"Darbe İyidir, Cumhuriyet'i de Öyle Kurduk"

"Darbe İyidir, Cumhuriyet'i de Öyle Kurduk"

Akşam Gazetesinde dün Serdar Akinan "kan akmasını" istedi; bugün Oray Eğin açık açık darbe savunuculuğu yaptı. İşte o yazı...

Oray Eğin/Akşam

Darbecilik kötü bir şey değildir

Pek çok kısır tartışmayla beraber, bugünkü rejimin gidişatından endişe duyanlar bir de darbeyi gizliden gizliye telaffuz etmeye başladılar.

Yıllardır, demokrasidense askerin garantörlüğüne inanarak huzur bulmayı tercih edenler çıkıyor nedense bu ülkede. Sandıklar rejime askeri müdahalenin ters teptiğini gösteriyor oysa. Hele ki son seçimlerde geceyarısı muhtırasının doğurduğu sonuçları hep birlikte gördük.

Bugün de Türkiye'nin geleceğiyle ilgili iki seçenek olduğu havası yaratılıyor adeta: Darbenin yolu ve AKP'nin istediği Türkiye. Bir üçüncü yol bulmak, toplumu germeden uzlaşmayla sorunların üstesinden gelme seçeneği tamamen ortadan kalktı galiba. İki taraftan da böylesi bir uzlaşma için çaba görmek pek mümkün değil.

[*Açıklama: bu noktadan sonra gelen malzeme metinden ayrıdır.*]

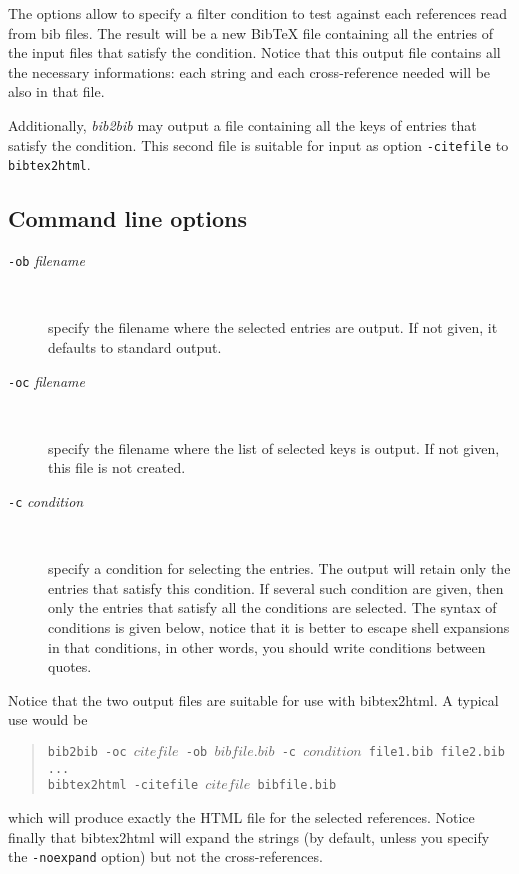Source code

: \documentclass[11pt,a4paper]{article}
\begin{document}
The options allow to specify a filter condition to test against each
references read from bib files. The result will be a new BibTeX file
containing all the entries of the input files that satisfy the
condition. Notice that this output file contains all the necessary
informations: each string and each cross-reference needed will be also
in that file.

Additionally, \textit{bib2bib} may output a file containing all the
keys of entries that satisfy the condition. This second file is
suitable for input as option \verb|-citefile| to \verb|bibtex2html|.

\subsection{Command line options}

\begin{description}
  
\item[\texttt{-ob} \textit{filename}] ~

  specify the filename where the selected entries are output. If not
  given, it defaults to standard output. 

\item[\texttt{-oc} \textit{filename}] ~

  specify the filename where the list of selected keys is output. If
  not given, this file is not created.

\item[\texttt{-c} \textit{condition}] ~

  specify a condition for selecting the entries. The output will
  retain only the entries that satisfy this condition. If several such
  condition are given, then only the entries that satisfy all the
  conditions are selected. The syntax of conditions is given below,
  notice that it is better to escape shell expansions in that
  conditions, in other words, you should write conditions between
  quotes. 

\end{description}

Notice that the two output files are suitable for use with
bibtex2html.  A typical use would be
\begin{quote}
\texttt{bib2bib -oc $citefile$ -ob $bibfile.bib$ -c $condition$
  file1.bib file2.bib ... } \\
\texttt{bibtex2html -citefile $citefile$ bibfile.bib}
\end{quote}
which will produce exactly the HTML file for the selected
references. Notice finally that bibtex2html will expand the strings
(by default, unless you specify the \verb|-noexpand| option) but not
the cross-references.
\end{document}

Askerin seçimle gelmiş bir hükümeti devirip yerine geçmesi arzu edilen bir durum elbette değil. Türkiye'nin geçtiği acılar hepimizin belleğinde. Ancak “darbecilik” denince ürkütüyle karışılaşılmasının da ne kadar doğru olduğu tartışılır.

Zira evrensel siyasette tartışmamız gereken kavram darbenin bir seçenek olup olmadığı değil, toplumsal değişimlerin ilerici olup olmadığı. Buna darbeler de dahil.

Bugün pek az kişi Türkiye'de yaşanan değişimin ilericilik yolunda bir adım olduğunu iddia edebilir. Bunu söyleyebilecek olanların da ya rövanştan gözleri kararmıştır, ya da ciddi bir miyopluk sorunu vardır.

Peki geriye gidişi tersine çevirmenin yolu bir “darbe” mi?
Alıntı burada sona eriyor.